- _Working data_
■ ■ ■ ■ ■ ■ ■
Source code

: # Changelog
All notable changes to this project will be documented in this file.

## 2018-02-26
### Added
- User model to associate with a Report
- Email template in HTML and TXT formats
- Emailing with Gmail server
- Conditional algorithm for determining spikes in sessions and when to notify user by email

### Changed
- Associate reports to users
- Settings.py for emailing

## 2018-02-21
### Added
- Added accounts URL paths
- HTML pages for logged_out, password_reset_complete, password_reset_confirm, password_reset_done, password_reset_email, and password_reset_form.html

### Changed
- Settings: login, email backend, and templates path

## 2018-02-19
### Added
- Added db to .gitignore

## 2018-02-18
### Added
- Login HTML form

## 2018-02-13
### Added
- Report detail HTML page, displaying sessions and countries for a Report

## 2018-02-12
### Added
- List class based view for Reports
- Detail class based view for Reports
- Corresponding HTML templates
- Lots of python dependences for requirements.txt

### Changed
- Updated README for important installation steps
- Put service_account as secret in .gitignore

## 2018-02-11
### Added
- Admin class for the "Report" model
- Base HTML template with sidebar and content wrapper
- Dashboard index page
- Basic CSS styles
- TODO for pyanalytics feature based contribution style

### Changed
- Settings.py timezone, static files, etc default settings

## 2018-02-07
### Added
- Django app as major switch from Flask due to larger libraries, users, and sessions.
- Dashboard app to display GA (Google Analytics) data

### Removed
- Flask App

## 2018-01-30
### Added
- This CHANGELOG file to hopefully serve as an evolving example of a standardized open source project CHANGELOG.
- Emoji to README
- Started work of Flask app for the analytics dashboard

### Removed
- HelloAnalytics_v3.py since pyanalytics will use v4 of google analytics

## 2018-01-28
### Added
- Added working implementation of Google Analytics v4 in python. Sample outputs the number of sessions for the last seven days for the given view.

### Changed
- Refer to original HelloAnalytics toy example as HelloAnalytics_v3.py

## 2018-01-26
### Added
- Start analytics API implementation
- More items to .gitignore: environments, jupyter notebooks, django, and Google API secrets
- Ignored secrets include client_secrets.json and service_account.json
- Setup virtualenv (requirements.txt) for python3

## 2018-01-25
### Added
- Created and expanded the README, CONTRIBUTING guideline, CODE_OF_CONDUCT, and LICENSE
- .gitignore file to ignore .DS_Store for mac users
■ ■ ■ ■ ■ ■ ■
- _What you are asked to do_
An exact copy is needed of the closing lines of the entries above, counting from the one that contains "- Created and" and including it and the last.

- _Task output_
- Created and expanded the README, CONTRIBUTING guideline, CODE_OF_CONDUCT, and LICENSE
- .gitignore file to ignore .DS_Store for mac users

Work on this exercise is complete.